- DIRECTIONS FOR THIS TASK
A complete and exact copy of the data below is required.

- DATASET EXTRACT
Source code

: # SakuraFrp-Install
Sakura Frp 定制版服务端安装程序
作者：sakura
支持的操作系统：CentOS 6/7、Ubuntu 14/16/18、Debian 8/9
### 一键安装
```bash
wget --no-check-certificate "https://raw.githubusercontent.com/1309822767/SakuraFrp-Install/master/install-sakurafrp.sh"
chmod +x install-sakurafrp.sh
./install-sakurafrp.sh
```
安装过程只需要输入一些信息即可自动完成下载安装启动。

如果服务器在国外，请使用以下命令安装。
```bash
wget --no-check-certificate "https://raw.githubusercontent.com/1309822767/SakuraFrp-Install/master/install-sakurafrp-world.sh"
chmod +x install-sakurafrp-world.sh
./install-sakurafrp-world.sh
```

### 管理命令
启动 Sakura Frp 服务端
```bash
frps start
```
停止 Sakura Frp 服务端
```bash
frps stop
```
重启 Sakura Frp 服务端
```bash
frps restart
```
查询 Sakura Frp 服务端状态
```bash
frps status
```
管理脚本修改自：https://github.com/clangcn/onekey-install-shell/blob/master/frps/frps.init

- EXERCISE OUTPUT
Source code

: # SakuraFrp-Install
Sakura Frp 定制版服务端安装程序
作者：sakura
支持的操作系统：CentOS 6/7、Ubuntu 14/16/18、Debian 8/9
### 一键安装
```bash
wget --no-check-certificate "https://raw.githubusercontent.com/1309822767/SakuraFrp-Install/master/install-sakurafrp.sh"
chmod +x install-sakurafrp.sh
./install-sakurafrp.sh
```
安装过程只需要输入一些信息即可自动完成下载安装启动。

如果服务器在国外，请使用以下命令安装。
```bash
wget --no-check-certificate "https://raw.githubusercontent.com/1309822767/SakuraFrp-Install/master/install-sakurafrp-world.sh"
chmod +x install-sakurafrp-world.sh
./install-sakurafrp-world.sh
```

### 管理命令
启动 Sakura Frp 服务端
```bash
frps start
```
停止 Sakura Frp 服务端
```bash
frps stop
```
重启 Sakura Frp 服务端
```bash
frps restart
```
查询 Sakura Frp 服务端状态
```bash
frps status
```
管理脚本修改自：https://github.com/clangcn/onekey-install-shell/blob/master/frps/frps.init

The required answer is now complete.